HSH Nordbank AG, the world’s largest shipping finance bank, spent about 3 billion euros ($4 billion) since 2011 to help clients order new vessels and modernize their fleet.
The bank financed 56 vessels a year, about half dry bulk carriers and the rest product tankers, car carriers and a few container ships, said Christian Nieswandt, global head of shipping for domestic clients.
“We have a strong interest in a modern fleet that is able to compete,” Nieswandt told reporters in Hamburg, rejecting speculation that the bank stopped new ship financing.
The lender, controlled by the states of Hamburg and Schleswig-Holstein, needs to cut its core shipping loans to 15 billion euros from 16 billion euros by the end of 2014 to comply with a state-aid ruling by the European Union in 2011. HSH Nordbank has an additional 9 billion euros in a restructuring unit, or bad bank, Nieswandt said.
One precondition for financing new construction is that the vessels meet recent energy efficiency standards.
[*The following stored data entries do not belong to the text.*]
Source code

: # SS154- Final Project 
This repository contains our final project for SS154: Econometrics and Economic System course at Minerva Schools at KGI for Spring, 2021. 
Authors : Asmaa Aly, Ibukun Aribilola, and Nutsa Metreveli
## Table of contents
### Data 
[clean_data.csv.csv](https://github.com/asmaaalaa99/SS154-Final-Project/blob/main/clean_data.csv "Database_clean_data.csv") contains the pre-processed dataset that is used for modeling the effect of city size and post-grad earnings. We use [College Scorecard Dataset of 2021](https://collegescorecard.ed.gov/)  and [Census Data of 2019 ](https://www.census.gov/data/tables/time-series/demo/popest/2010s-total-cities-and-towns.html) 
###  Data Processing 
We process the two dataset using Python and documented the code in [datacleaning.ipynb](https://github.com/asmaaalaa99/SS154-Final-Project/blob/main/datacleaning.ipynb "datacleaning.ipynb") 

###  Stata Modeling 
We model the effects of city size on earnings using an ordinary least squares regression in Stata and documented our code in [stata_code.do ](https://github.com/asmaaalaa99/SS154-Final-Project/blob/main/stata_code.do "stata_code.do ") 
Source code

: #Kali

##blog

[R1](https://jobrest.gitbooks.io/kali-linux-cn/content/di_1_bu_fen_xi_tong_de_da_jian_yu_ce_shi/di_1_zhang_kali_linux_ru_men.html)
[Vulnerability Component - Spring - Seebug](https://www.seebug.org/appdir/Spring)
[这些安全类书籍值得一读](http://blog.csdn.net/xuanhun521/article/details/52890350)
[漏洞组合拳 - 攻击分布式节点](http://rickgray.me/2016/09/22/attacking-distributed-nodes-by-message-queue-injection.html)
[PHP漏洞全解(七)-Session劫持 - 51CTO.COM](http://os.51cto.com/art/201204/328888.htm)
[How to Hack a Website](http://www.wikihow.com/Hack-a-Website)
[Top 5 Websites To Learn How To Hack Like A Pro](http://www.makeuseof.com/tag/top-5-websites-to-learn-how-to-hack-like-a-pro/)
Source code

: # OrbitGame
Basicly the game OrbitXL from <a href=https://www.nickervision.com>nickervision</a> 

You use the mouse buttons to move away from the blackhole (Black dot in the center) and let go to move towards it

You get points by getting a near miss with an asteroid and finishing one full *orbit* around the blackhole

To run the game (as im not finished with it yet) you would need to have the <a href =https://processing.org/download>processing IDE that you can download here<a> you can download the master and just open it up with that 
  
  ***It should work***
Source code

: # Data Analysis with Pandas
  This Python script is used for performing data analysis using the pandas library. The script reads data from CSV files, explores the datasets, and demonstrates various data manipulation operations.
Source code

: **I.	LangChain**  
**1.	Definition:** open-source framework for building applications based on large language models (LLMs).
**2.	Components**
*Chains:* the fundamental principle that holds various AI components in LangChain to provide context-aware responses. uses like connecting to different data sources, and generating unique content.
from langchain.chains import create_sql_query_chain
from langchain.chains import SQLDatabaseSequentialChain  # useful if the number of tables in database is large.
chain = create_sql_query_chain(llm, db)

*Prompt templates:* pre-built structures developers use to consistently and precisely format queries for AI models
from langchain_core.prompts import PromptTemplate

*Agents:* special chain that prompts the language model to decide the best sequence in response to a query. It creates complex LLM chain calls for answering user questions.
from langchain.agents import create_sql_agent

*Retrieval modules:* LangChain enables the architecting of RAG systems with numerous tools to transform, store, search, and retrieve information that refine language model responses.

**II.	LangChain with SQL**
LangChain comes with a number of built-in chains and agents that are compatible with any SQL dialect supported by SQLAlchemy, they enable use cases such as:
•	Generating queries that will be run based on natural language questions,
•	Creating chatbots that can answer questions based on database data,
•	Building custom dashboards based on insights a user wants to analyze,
About 90 percent of the vessels the bank financed are older models, he said, referring to ships built before the financial crisis started in 2008. Since then, high bunker prices and low charter rates have accelerated technological development, he added.
As of January 2015, shipping lines must comply with low sulfur fuel regulations in North Europe, the U.S. and Canada, obliging them to buy more expensive fuel or equip vessels with equipment to cut exhaust fumes.
This probably will result in more ship insolvencies in the next 12 months than in the previous, especially among companies with older, less competitive vessels that face additional costs meeting new environmental regulations, the executive said.
“There have hardly been any insolvencies of shipping companies, but what we have seen is insolvencies of closed-end shipping funds that have hit individual shipping companies to a greater or lesser extent,” Nieswandt said.